2016年 トランポでゆく北海道ツーリング3日目

 

 

 

 フェリーの車両甲板

  1 函岳へ

 早く寝たせいか夜中に何度も目がさめた。2時30分には起床して顔をあらったのだが、まだ早いと思いなおしてもう一度横になる。しかし眠れずにいると3時30分に船内放送が入った。船はまもなく小樽港に到着する。小樽の天候は晴れ。気温は19℃とのこと。19℃というのが北海道を感じさせる。

 昨夜は飲みすぎずに早く寝たから体調はよい。しかしさすがにこの時間に朝食はたべられないから、上陸してから牛丼屋の朝定食かコンビニを利用しようと考えていた。

 今回は旅の目的地を3ヶ所に絞り込んでいた。ひとつは美深アイランドに泊まり、函岳を中心とした林道群と宗谷岬や利尻富士の見える道道106号線をはしること。ふたつ目は士幌高原ヌプカの里にキャンプし、ペンケニコロベツ林道やレイサクベツ林道などの十勝岳周辺の林道と川間温泉など。三つ目は別海ふれあいキャンプ場を拠点にして屈斜路湖畔林道、虹別林道などと花咲ガニをたべることである。

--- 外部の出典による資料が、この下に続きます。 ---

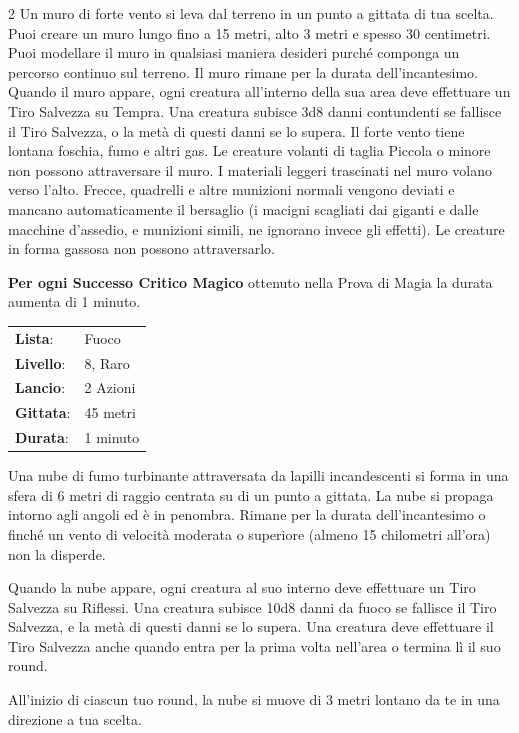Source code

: \begin{multicols}{2}
Un muro di forte vento si leva dal terreno in un punto a gittata di tua scelta. Puoi creare un muro lungo fino a 15 metri, alto 3 metri e spesso 30 centimetri. Puoi modellare il muro in qualsiasi maniera desideri purché componga un percorso continuo sul terreno. Il muro rimane per la durata dell'incantesimo. Quando il muro appare, ogni creatura all'interno della sua area deve effettuare un Tiro Salvezza su Tempra. Una creatura subisce 3d8 danni contundenti se fallisce il Tiro Salvezza, o la metà di questi danni se lo supera. Il forte vento tiene lontana foschia, fumo e altri gas. Le creature volanti di taglia Piccola o minore non possono attraversare il muro. I materiali leggeri trascinati nel muro volano verso l'alto. Frecce, quadrelli e altre munizioni normali vengono deviati e mancano automaticamente il bersaglio (i macigni scagliati dai giganti e dalle macchine d'assedio, e munizioni simili, ne ignorano invece gli effetti). Le creature in forma gassosa non possono attraversarlo.

\textbf{Per ogni Successo Critico Magico} ottenuto nella Prova di Magia la durata aumenta di 1 minuto.

\noindent\begin{tabularx}{\linewidth}{p{1.9cm}X}
	\rowcolor{gray!20}\textbf{Lista}: & Fuoco \\
	\textbf{Livello}: & 8, Raro \\
	\rowcolor{gray!20}\textbf{Lancio}: & 2 Azioni \\
	\textbf{Gittata}: & 45 metri \\
	\rowcolor{gray!20}\textbf{Durata}: & 1 minuto \\
\end{tabularx}\smallskip

Una nube di fumo turbinante attraversata da lapilli incandescenti si forma in una sfera di 6 metri di raggio centrata su di un punto a gittata. La nube si propaga intorno agli angoli ed è in penombra. Rimane per la durata dell'incantesimo o finché un vento di velocità moderata o superiore (almeno 15 chilometri all'ora) non la disperde.

Quando la nube appare, ogni creatura al suo interno deve effettuare un Tiro Salvezza su Riflessi. Una creatura subisce 10d8 danni da fuoco se fallisce il Tiro Salvezza, e la metà di questi danni se lo supera. Una creatura deve effettuare il Tiro Salvezza anche quando entra per la prima volta nell'area o termina lì il suo round.

All'inizio di ciascun tuo round, la nube si muove di 3 metri lontano da te in una direzione a tua scelta.


\end{multicols}
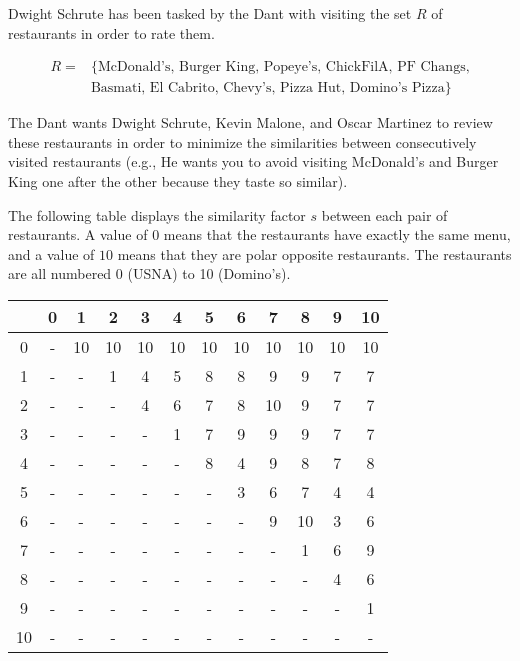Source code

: \documentclass[12pt]{exam}
\begin{document}
\begin{questions}
\begin{parts}
\end{parts}
\newpage

\question 


Dwight Schrute has been tasked by the Dant with visiting the set $R$ of restaurants in order to rate them.


\begin{align*}
    R = & \{\textrm{McDonald's, Burger King, Popeye's, ChickFilA, PF Changs,}\\ 
    &\textrm{Basmati, El Cabrito, Chevy's, Pizza Hut, Domino's Pizza}\}
\end{align*}

\medskip

The Dant wants Dwight Schrute, Kevin Malone, and Oscar Martinez to review these restaurants in order to minimize the similarities between consecutively visited restaurants (e.g., He wants you to avoid visiting McDonald's and Burger King one after the other because they taste so similar). 

The following table displays the similarity factor $s$ between each pair of restaurants. A value of $0$ means that the restaurants have exactly the same menu, and a value of $10$ means that they are polar opposite restaurants. The restaurants are all numbered 0 (USNA) to 10 (Domino's).


\begin{center}
\begin{tabular}{c|ccccccccccc} 
\hline 
  & 0& 1 & 2 & 3 &  4 &  5 & 6 & 7 & 8 & 9 & 10 \\ \hline
 0 & - & 10 & 10 & 10 & 10 & 10 & 10 & 10 & 10 & 10 & 10 \\
 1 & -& - & 1 & 4 & 5 & 8 & 8 & 9 & 9 & 7 & 7 \\
 2 & -& - & - & 4 & 6 & 7 & 8 & 10 & 9 & 7 & 7 \\
 3 & -& - & - & - & 1 & 7 & 9 & 9 & 9 & 7 & 7 \\
 4 & - & - &  - & - & - & 8 & 4 & 9 & 8 & 7 & 8 \\
 5 & - & -& - & - & - & - & 3 & 6 & 7 & 4 & 4 \\
 6 & - & - & -& - & - & - & - & 9 & 10 & 3 & 6 \\
 7  & - & - & -& - & - & - & - & - & 1 & 6 & 9 \\
 8 & - & - & - & -& - & - & - & - & - & 4 & 6 \\
 9 & - & - & - & -& - & - & - & - & - & - & 1 \\
 10 & - & - & - & -& - & - & - & - & - & - & - \\
\end{tabular}
\end{center}




\end{questions}
\end{document}
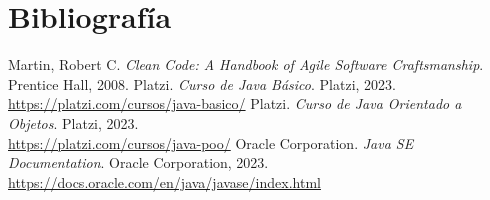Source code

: \documentclass[executivepaper]{article}
\begin{document}
\newpage
\section{Bibliografía}
\begin{thebibliography}{9}
 Martin, Robert C. \textit{Clean Code: A Handbook of Agile Software Craftsmanship}. Prentice Hall, 2008.
 Platzi. \textit{Curso de Java Básico}. Platzi, 2023.\\ \url{https://platzi.com/cursos/java-basico/}
 Platzi. \textit{Curso de Java Orientado a Objetos}. Platzi, 2023.\\ \url{https://platzi.com/cursos/java-poo/}
 Oracle Corporation. \textit{Java SE Documentation}. Oracle Corporation, 2023.\\ \url{https://docs.oracle.com/en/java/javase/index.html}
\end{thebibliography}
\end{document}
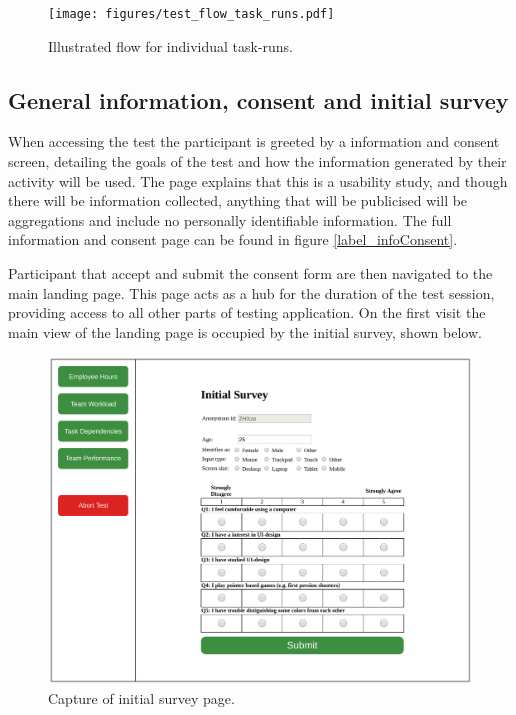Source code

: \documentclass[nofilelist,dvipsnames]{cslthse-msc}
\begin{document}
{      \begin{figure}[h!]
        \centering
        \texttt{[image: figures/test\_flow\_task\_runs.pdf]}
        \caption{Illustrated flow for individual task-runs.}
      \end{figure}

      \subsection{General information, consent and initial survey}

        When accessing the test the participant is greeted by a information and
        consent screen, detailing the goals of the test and how the information
        generated by their activity will be used. The page explains that this
        is a usability study, and though there will be information collected,
        anything that will be publicised will be aggregations and include no
        personally identifiable information. The full information and consent
        page can be found in figure \ref{label_infoConsent}.

        Participant that accept and submit the consent form are then navigated
        to the main landing page. This page acts as a hub for the duration of
        the test session, providing access to all other parts of testing
        application. On the first visit the main view of the landing page is
        occupied by the initial survey, shown below.

        \begin{figure}[h!]
          \centering
          \includegraphics[width=.7\textwidth]{figures/captures/webapp_pre_survey.pdf}
          \caption{Capture of initial survey page.}
          \label{label_preSurvey}
        \end{figure}

}
\end{document}
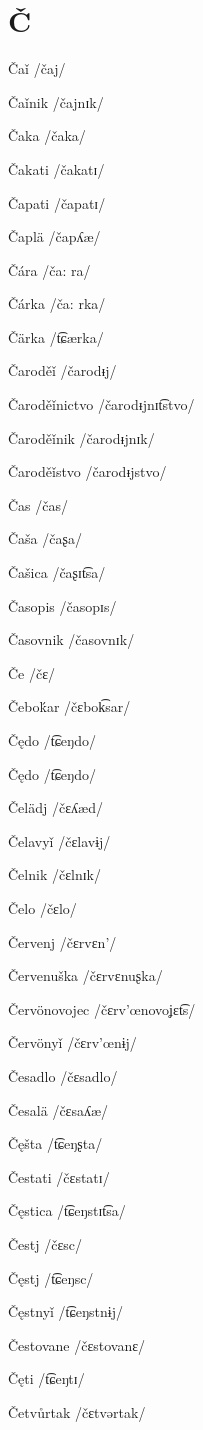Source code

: \chapter{Č}

Čaǐ /čaj/

Čaǐnik /čajnɪk/

Čaka /čaka/

Čakati /čakatɪ/

Čapati /čapatɪ/

Čaplä /čapʎæ/

Čára /ča: ra/

Čárka /ča: rka/

Čärka /t͡ɕærka/

Čaroděǐ /čarodᵻj/

Čaroděǐnictvo /čarodᵻjnɪt͡stvo/

Čaroděǐnik /čarodᵻjnɪk/

Čaroděǐstvo /čarodᵻjstvo/

Čas /čas/

Čaša /čaʂa/

Čašica /čaʂɪt͡sa/

Časopis /časopɪs/

Časovnik /časovnɪk/

Če /čɛ/

Čeboḱar /čɛbok͡sar/

Čędo /t͡ɕeŋdo/

Čędo /t͡ɕeŋdo/

Čelädj /čɛʎæd/

Čelavyǐ /čɛlavɨj/

Čelnik /čɛlnɪk/

Čelo /čɛlo/

Červenj /čɛrvɛn’/

Červenuška /čɛrvɛnuʂka/

Červönovojec /čɛrv’œnovoʝɛt͡s/

Červönyǐ /čɛrv’œnɨj/

Česadlo /čɛsadlo/

Česalä /čɛsaʎæ/

Čęšta /t͡ɕeŋʂta/

Čestati /čɛstatɪ/

Čęstica /t͡ɕeŋstɪt͡sa/

Čestj /čɛsc/

Čęstj /t͡ɕeŋsc/

Čęstnyǐ /t͡ɕeŋstnɨj/

Čestovane /čɛstovanɛ/

Čęti /t͡ɕeŋtɪ/

Četvůrtak /čɛtvərtak/

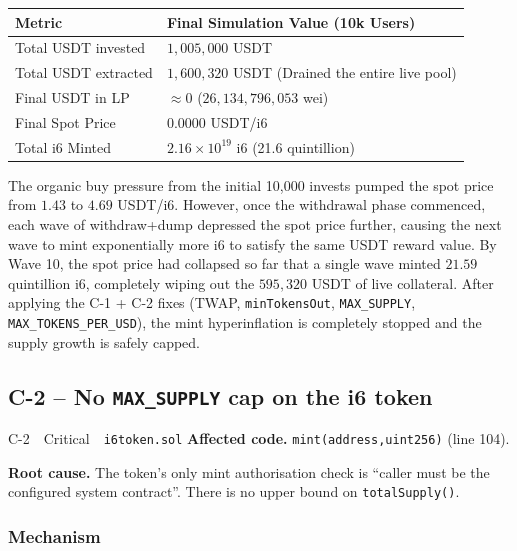 \documentclass[11pt,a4paper]{article}
\begin{document}
\begin{center}
\renewcommand{\arraystretch}{1.3}
\begin{tabular}{p{4.5cm} p{8.5cm}}
\toprule
\textbf{Metric} & \textbf{Final Simulation Value (10k Users)} \\
\midrule
Total USDT invested & $1{,}005{,}000$ USDT \\
Total USDT extracted & $1{,}600{,}320$ USDT (Drained the entire live pool) \\
Final USDT in LP & $\approx 0$ ($26{,}134{,}796{,}053$ wei) \\
Final Spot Price & $0.0000$ USDT/i6 \\
Total i6 Minted & $2.16 \times 10^{19}$ i6 (21.6 quintillion) \\
\bottomrule
\end{tabular}
\end{center}

\noindent
The organic buy pressure from the initial 10,000 invests pumped the spot price from $1.43$ to $4.69$ USDT/i6. However, once the withdrawal phase commenced, each wave of withdraw+dump depressed the spot price further, causing the next wave to mint exponentially more i6 to satisfy the same USDT reward value. By Wave 10, the spot price had collapsed so far that a single wave minted $21.59$ quintillion i6, completely wiping out the $595{,}320$ USDT of live collateral. 
After applying the C-1 + C-2 fixes (TWAP, \texttt{minTokensOut}, \texttt{MAX\_SUPPLY},
\texttt{MAX\_TOKENS\_PER\_USD}), the mint hyperinflation is completely stopped and the supply growth is safely capped.

\subsection{C-2 -- No \texttt{MAX\_SUPPLY} cap on the i6 token}

\begin{criticalbox}{C-2 \,\textbar\, Critical \,\textbar\, \texttt{i6token.sol}}
\textbf{Affected code.} \texttt{mint(address,uint256)} (line 104).

\textbf{Root cause.} The token's only mint authorisation check is
``caller must be the configured system contract''. There is no upper
bound on \texttt{totalSupply()}.
\end{criticalbox}

\subsubsection*{Mechanism}
\end{document}
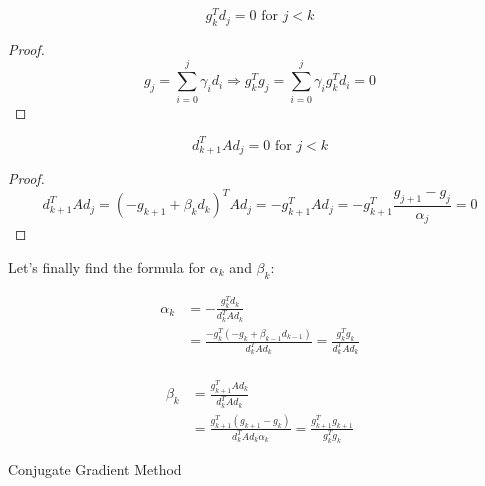 \begin{theorem}
    \[
        g_k^T d_j = 0 \text{ for } j < k
    \]
\end{theorem}
\begin{proof}
    \[ 
        g_j = \sum^{j}_{i=0} \gamma_i d_i \Longrightarrow g_k^T g_j = \sum^{j}_{i=0} \gamma_i g_k^T d_i = 0
    \]
\end{proof}

\begin{theorem}
    \[
        d_{k+1}^T A d_j = 0 \text{ for } j < k
    \]
\end{theorem}
\begin{proof}
    \[ 
        d_{k+1}^T A d_j = (-g_{k+1} + \beta_k d_k)^T A d_j = -g_{k+1}^T A d_j = -g_{k+1}^T \frac{g_{j+1} - g_j}{\alpha_j} = 0
    \]
\end{proof}

Let's finally find the formula for $\alpha_k$ and $\beta_k$: 

\begin{align*}
    \alpha_k &= - \frac{g_k^T d_k}{d_k^T A d_k} \\ 
    &= \frac{-g_k^T (-g_k + \beta_{k-1} d_{k-1})}{d_k^T A d_k}
    = \boxed{\frac{g_k^T g_k}{d_k^T A d_k}} \\ 
\end{align*}

\begin{align*}
    \beta_k &= \frac{g_{k+1}^T A d_k}{d_k^T A d_k} \\ 
    &= \frac{g_{k+1}^T (g_{k+1} - g_k)}{d_k^T A d_k \alpha_k} = \boxed{\frac{g_{k+1}^T g_{k+1}}{g_k^T g_k}}
\end{align*}

\begin{algorithm}
    \caption{Conjugate Gradient Method}
    \begin{algorithmic}[1]
        \EndIf
    \EndFor
    \end{algorithmic}
\end{algorithm}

 計画はたてていたがこの通りにゆくかは現地にいってみなければわからない。先週までに北海道には三つの台風がたてつづけに上陸していて、各地に崖くずれや川の氾濫、橋の流失や道路の寸断などがおこっている。十勝岳に近い新得町や南富良野町、それに芽室町と大樹町という地区の被害が報道されていた。

 さらにもうひとつの台風が現在九州にいて、北海道にやってくるかもしれない状態なのだ。林道がはしれない場合や荒天のときのための二次的なプランも考えているが、4年ぶりの北海道なので、できれば計画通りに走りたいと思っていた。

 車両甲板が開放された。乗船のときにもつかった二次元コードを船員に示して船倉におりてゆく。車につくといちばんにバイクの固定を確認するが、どこも緩んでいなかった。

 天候は良好なので、台風の被害が少なくて、走行できる可能性が高く、なによりいちばんゆきたいと思っている函岳にむかうことにした。まずご馳走からたべるのだ。函岳の山頂は道北の美深町から27キロダートの山道をのぼったところにある。天候がよければ太平洋とオホーツクの海が同時に左右に見え、運がよければ利尻富士を遠望することができる、道内でも屈指の絶景スポットだ。周辺は砂利道の宝庫なのでオフロード・ライダーの聖地とも呼ばれている。個人的にも函岳は北海道でいちばん好きなところなのだ。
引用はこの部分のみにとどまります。